====== Data for review ======

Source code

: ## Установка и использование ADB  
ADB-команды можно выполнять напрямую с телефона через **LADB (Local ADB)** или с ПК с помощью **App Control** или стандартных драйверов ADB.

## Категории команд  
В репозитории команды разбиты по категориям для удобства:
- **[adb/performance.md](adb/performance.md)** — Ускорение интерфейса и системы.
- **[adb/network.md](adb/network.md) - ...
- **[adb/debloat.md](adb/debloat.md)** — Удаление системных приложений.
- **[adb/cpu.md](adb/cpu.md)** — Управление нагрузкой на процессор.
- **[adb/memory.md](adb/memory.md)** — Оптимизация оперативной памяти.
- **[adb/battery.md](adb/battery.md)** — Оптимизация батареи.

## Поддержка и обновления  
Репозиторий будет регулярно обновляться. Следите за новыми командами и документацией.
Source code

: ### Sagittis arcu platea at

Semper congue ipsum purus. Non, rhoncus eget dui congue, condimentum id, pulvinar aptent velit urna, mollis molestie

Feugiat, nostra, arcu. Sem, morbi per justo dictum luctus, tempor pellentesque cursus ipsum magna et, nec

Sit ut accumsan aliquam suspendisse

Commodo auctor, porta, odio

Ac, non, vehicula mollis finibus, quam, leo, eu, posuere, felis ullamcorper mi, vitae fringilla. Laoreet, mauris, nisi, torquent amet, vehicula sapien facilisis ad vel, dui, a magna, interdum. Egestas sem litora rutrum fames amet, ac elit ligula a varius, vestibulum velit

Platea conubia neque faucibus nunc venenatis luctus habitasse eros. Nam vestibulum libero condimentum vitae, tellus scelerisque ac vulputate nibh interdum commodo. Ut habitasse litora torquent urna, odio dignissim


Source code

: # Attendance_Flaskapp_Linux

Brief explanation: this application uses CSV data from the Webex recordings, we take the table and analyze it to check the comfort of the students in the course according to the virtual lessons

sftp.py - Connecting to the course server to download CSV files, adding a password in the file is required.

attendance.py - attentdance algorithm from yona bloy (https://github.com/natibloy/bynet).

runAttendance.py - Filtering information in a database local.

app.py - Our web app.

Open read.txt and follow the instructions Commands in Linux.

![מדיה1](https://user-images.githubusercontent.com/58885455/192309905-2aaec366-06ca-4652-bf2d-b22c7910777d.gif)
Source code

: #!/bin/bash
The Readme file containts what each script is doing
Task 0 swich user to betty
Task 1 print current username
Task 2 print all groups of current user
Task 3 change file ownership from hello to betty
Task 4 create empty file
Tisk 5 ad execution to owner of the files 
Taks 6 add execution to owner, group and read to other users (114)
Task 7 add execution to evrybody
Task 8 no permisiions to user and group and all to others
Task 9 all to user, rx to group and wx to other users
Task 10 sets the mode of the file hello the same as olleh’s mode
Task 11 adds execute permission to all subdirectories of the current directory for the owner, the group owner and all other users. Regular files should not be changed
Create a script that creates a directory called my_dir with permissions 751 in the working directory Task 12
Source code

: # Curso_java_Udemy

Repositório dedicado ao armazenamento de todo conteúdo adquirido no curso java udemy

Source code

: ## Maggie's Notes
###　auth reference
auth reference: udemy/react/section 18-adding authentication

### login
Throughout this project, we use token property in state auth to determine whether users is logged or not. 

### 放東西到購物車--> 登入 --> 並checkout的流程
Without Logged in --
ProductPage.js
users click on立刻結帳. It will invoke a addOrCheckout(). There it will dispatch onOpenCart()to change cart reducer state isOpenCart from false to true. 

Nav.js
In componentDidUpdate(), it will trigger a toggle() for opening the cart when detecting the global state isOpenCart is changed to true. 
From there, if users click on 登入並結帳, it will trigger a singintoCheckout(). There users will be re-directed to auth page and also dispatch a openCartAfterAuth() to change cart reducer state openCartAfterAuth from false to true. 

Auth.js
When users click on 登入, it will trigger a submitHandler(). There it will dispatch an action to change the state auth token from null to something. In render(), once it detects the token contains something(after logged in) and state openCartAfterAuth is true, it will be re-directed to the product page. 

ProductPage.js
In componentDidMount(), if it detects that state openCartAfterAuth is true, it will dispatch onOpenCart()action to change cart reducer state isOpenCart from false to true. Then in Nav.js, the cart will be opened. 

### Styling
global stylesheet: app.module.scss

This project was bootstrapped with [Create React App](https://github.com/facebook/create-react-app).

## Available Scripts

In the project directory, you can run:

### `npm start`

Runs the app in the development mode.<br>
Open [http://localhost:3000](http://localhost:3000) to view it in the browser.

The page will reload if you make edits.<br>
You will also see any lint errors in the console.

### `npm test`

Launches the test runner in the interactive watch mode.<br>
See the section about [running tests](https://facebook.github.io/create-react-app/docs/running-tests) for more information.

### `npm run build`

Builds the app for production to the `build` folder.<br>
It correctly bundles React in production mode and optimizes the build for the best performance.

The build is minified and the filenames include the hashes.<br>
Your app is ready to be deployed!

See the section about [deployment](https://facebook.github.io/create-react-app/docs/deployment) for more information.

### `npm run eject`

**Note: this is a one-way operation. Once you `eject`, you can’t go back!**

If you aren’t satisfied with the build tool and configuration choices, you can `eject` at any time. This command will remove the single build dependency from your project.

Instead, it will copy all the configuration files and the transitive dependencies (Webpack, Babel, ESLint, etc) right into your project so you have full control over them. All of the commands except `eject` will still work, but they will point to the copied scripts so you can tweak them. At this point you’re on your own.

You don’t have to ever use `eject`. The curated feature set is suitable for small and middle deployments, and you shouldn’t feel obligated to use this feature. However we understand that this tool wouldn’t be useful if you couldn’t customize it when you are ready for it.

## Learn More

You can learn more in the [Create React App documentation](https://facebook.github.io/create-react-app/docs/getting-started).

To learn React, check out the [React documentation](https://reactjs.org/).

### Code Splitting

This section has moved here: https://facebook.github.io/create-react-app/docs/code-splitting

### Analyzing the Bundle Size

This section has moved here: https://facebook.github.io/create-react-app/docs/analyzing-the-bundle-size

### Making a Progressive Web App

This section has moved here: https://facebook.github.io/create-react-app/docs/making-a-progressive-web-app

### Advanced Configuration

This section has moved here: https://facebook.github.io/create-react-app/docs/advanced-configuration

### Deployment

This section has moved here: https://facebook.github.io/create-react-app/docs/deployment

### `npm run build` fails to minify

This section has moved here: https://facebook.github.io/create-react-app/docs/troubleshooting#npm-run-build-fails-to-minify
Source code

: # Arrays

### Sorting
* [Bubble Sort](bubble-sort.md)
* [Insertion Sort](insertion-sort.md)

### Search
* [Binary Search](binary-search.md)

======

● What needs to be done: Your response must consist of every line above, reproduced exactly.

● Written answer:
Source code

: ## Установка и использование ADB  
ADB-команды можно выполнять напрямую с телефона через **LADB (Local ADB)** или с ПК с помощью **App Control** или стандартных драйверов ADB.

## Категории команд  
В репозитории команды разбиты по категориям для удобства:
- **[adb/performance.md](adb/performance.md)** — Ускорение интерфейса и системы.
- **[adb/network.md](adb/network.md) - ...
- **[adb/debloat.md](adb/debloat.md)** — Удаление системных приложений.
- **[adb/cpu.md](adb/cpu.md)** — Управление нагрузкой на процессор.
- **[adb/memory.md](adb/memory.md)** — Оптимизация оперативной памяти.
- **[adb/battery.md](adb/battery.md)** — Оптимизация батареи.

## Поддержка и обновления  
Репозиторий будет регулярно обновляться. Следите за новыми командами и документацией.
Source code

: ### Sagittis arcu platea at

Semper congue ipsum purus. Non, rhoncus eget dui congue, condimentum id, pulvinar aptent velit urna, mollis molestie

Feugiat, nostra, arcu. Sem, morbi per justo dictum luctus, tempor pellentesque cursus ipsum magna et, nec

Sit ut accumsan aliquam suspendisse

Commodo auctor, porta, odio

Ac, non, vehicula mollis finibus, quam, leo, eu, posuere, felis ullamcorper mi, vitae fringilla. Laoreet, mauris, nisi, torquent amet, vehicula sapien facilisis ad vel, dui, a magna, interdum. Egestas sem litora rutrum fames amet, ac elit ligula a varius, vestibulum velit

Platea conubia neque faucibus nunc venenatis luctus habitasse eros. Nam vestibulum libero condimentum vitae, tellus scelerisque ac vulputate nibh interdum commodo. Ut habitasse litora torquent urna, odio dignissim


Source code

: # Attendance_Flaskapp_Linux

Brief explanation: this application uses CSV data from the Webex recordings, we take the table and analyze it to check the comfort of the students in the course according to the virtual lessons

sftp.py - Connecting to the course server to download CSV files, adding a password in the file is required.

attendance.py - attentdance algorithm from yona bloy (https://github.com/natibloy/bynet).

runAttendance.py - Filtering information in a database local.

app.py - Our web app.

Open read.txt and follow the instructions Commands in Linux.

![מדיה1](https://user-images.githubusercontent.com/58885455/192309905-2aaec366-06ca-4652-bf2d-b22c7910777d.gif)
Source code

: #!/bin/bash
The Readme file containts what each script is doing
Task 0 swich user to betty
Task 1 print current username
Task 2 print all groups of current user
Task 3 change file ownership from hello to betty
Task 4 create empty file
Tisk 5 ad execution to owner of the files 
Taks 6 add execution to owner, group and read to other users (114)
Task 7 add execution to evrybody
Task 8 no permisiions to user and group and all to others
Task 9 all to user, rx to group and wx to other users
Task 10 sets the mode of the file hello the same as olleh’s mode
Task 11 adds execute permission to all subdirectories of the current directory for the owner, the group owner and all other users. Regular files should not be changed
Create a script that creates a directory called my_dir with permissions 751 in the working directory Task 12
Source code

: # Curso_java_Udemy

Repositório dedicado ao armazenamento de todo conteúdo adquirido no curso java udemy

Source code

: ## Maggie's Notes
###　auth reference
auth reference: udemy/react/section 18-adding authentication

### login
Throughout this project, we use token property in state auth to determine whether users is logged or not. 

### 放東西到購物車--> 登入 --> 並checkout的流程
Without Logged in --
ProductPage.js
users click on立刻結帳. It will invoke a addOrCheckout(). There it will dispatch onOpenCart()to change cart reducer state isOpenCart from false to true. 

Nav.js
In componentDidUpdate(), it will trigger a toggle() for opening the cart when detecting the global state isOpenCart is changed to true. 
From there, if users click on 登入並結帳, it will trigger a singintoCheckout(). There users will be re-directed to auth page and also dispatch a openCartAfterAuth() to change cart reducer state openCartAfterAuth from false to true. 

Auth.js
When users click on 登入, it will trigger a submitHandler(). There it will dispatch an action to change the state auth token from null to something. In render(), once it detects the token contains something(after logged in) and state openCartAfterAuth is true, it will be re-directed to the product page. 

ProductPage.js
In componentDidMount(), if it detects that state openCartAfterAuth is true, it will dispatch onOpenCart()action to change cart reducer state isOpenCart from false to true. Then in Nav.js, the cart will be opened. 

### Styling
global stylesheet: app.module.scss

This project was bootstrapped with [Create React App](https://github.com/facebook/create-react-app).

## Available Scripts

In the project directory, you can run:

### `npm start`

Runs the app in the development mode.<br>
Open [http://localhost:3000](http://localhost:3000) to view it in the browser.

The page will reload if you make edits.<br>
You will also see any lint errors in the console.

### `npm test`

Launches the test runner in the interactive watch mode.<br>
See the section about [running tests](https://facebook.github.io/create-react-app/docs/running-tests) for more information.

### `npm run build`

Builds the app for production to the `build` folder.<br>
It correctly bundles React in production mode and optimizes the build for the best performance.

The build is minified and the filenames include the hashes.<br>
Your app is ready to be deployed!

See the section about [deployment](https://facebook.github.io/create-react-app/docs/deployment) for more information.

### `npm run eject`

**Note: this is a one-way operation. Once you `eject`, you can’t go back!**

If you aren’t satisfied with the build tool and configuration choices, you can `eject` at any time. This command will remove the single build dependency from your project.

Instead, it will copy all the configuration files and the transitive dependencies (Webpack, Babel, ESLint, etc) right into your project so you have full control over them. All of the commands except `eject` will still work, but they will point to the copied scripts so you can tweak them. At this point you’re on your own.

You don’t have to ever use `eject`. The curated feature set is suitable for small and middle deployments, and you shouldn’t feel obligated to use this feature. However we understand that this tool wouldn’t be useful if you couldn’t customize it when you are ready for it.

## Learn More

You can learn more in the [Create React App documentation](https://facebook.github.io/create-react-app/docs/getting-started).

To learn React, check out the [React documentation](https://reactjs.org/).

### Code Splitting

This section has moved here: https://facebook.github.io/create-react-app/docs/code-splitting

### Analyzing the Bundle Size

This section has moved here: https://facebook.github.io/create-react-app/docs/analyzing-the-bundle-size

### Making a Progressive Web App

This section has moved here: https://facebook.github.io/create-react-app/docs/making-a-progressive-web-app

### Advanced Configuration

This section has moved here: https://facebook.github.io/create-react-app/docs/advanced-configuration

### Deployment

This section has moved here: https://facebook.github.io/create-react-app/docs/deployment

### `npm run build` fails to minify

This section has moved here: https://facebook.github.io/create-react-app/docs/troubleshooting#npm-run-build-fails-to-minify
Source code

: # Arrays

### Sorting
* [Bubble Sort](bubble-sort.md)
* [Insertion Sort](insertion-sort.md)

### Search
* [Binary Search](binary-search.md)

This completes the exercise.